(Stored data entries)
· · · · · · ·

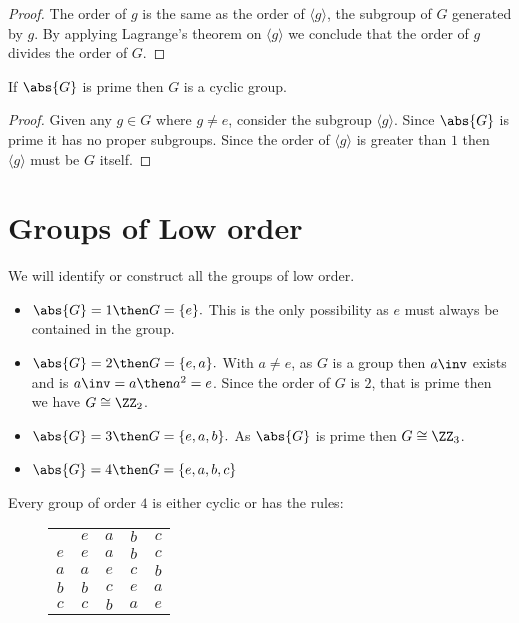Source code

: \documentclass[12pt, a4paper]{article}
\begin{document}
\begin{proof}
    The order of \(g\) is the same as the order of \(\langle g \rangle\), the subgroup of \(G\) generated by \(g\). By applying Lagrange's theorem on \(\langle g \rangle\) we conclude that the order of \(g\) divides the order of \(G\).
\end{proof}

\begin{corollary}
    If \(\abs{G}\) is prime then \(G\) is a cyclic group.
\end{corollary}

\begin{proof}
    Given any \(g \in G\) where \(g \neq e\), consider the subgroup \(\langle g \rangle\). Since \(\abs{G}\) is prime it has no proper subgroups. Since the order of \(\langle g \rangle\) is greater than \(1\) then \(\langle g \rangle\) must be \(G\) itself.
\end{proof}


\pagebreak

\section{Groups of Low order}

We will identify or construct all the groups of low order.

\begin{itemize}
    \item \(\abs{G} =1 \then G=\{e\}.\) This is the only possibility as \(e\) must always be contained in the group.
    \item \(\abs{G}=2 \then G=\{e,a\}.\) With \(a\neq e\), as \(G\) is a group then \(a\inv\) exists and is \(a\inv =a \then a^2=e\). Since the order of \(G\) is \(2\), that is prime then we have \(G\cong \ZZ_2\).
    \item \(\abs{G}=3 \then G=\{e,a,b\}.\) As \(\abs{G}\) is prime then \(G\cong \ZZ_3\). 
    \item \(\abs{G}=4 \then G=\{e,a,b,c\}\)
\end{itemize}

\begin{theorem}
    Every group of order \(4\) is either cyclic or has the rules:
    \begin{figure}[H]
        \begin{center}
            \noindent\begin{tabular}{c | c c c c }
                & $e$ & $a$ & $b$ & $c$   \\
                \cline{1-5}
               $e$ & $e$ & $a$ & $b$ & $c$  \\
               $a$ & $a$ & $e$ & $c$ & $b$  \\
               $b$ & $b$ & $c$ & $e$ & $a$  \\
               $c$ & $c$ & $b$ & $a$ & $e$ \\
            \end{tabular}
        \end{center}
    \end{figure}
\end{theorem}
\end{document}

· · · · · · ·

> _Work to be completed_: Using the records above, copy word for word the line with "Given any \(g", the line with "then \(G\cong \ZZ_3\).", and every line between them.

> _Solution to the exercise_:
    Given any \(g \in G\) where \(g \neq e\), consider the subgroup \(\langle g \rangle\). Since \(\abs{G}\) is prime it has no proper subgroups. Since the order of \(\langle g \rangle\) is greater than \(1\) then \(\langle g \rangle\) must be \(G\) itself.
\end{proof}


\pagebreak

\section{Groups of Low order}

We will identify or construct all the groups of low order.

\begin{itemize}
    \item \(\abs{G} =1 \then G=\{e\}.\) This is the only possibility as \(e\) must always be contained in the group.
    \item \(\abs{G}=2 \then G=\{e,a\}.\) With \(a\neq e\), as \(G\) is a group then \(a\inv\) exists and is \(a\inv =a \then a^2=e\). Since the order of \(G\) is \(2\), that is prime then we have \(G\cong \ZZ_2\).
    \item \(\abs{G}=3 \then G=\{e,a,b\}.\) As \(\abs{G}\) is prime then \(G\cong \ZZ_3\). 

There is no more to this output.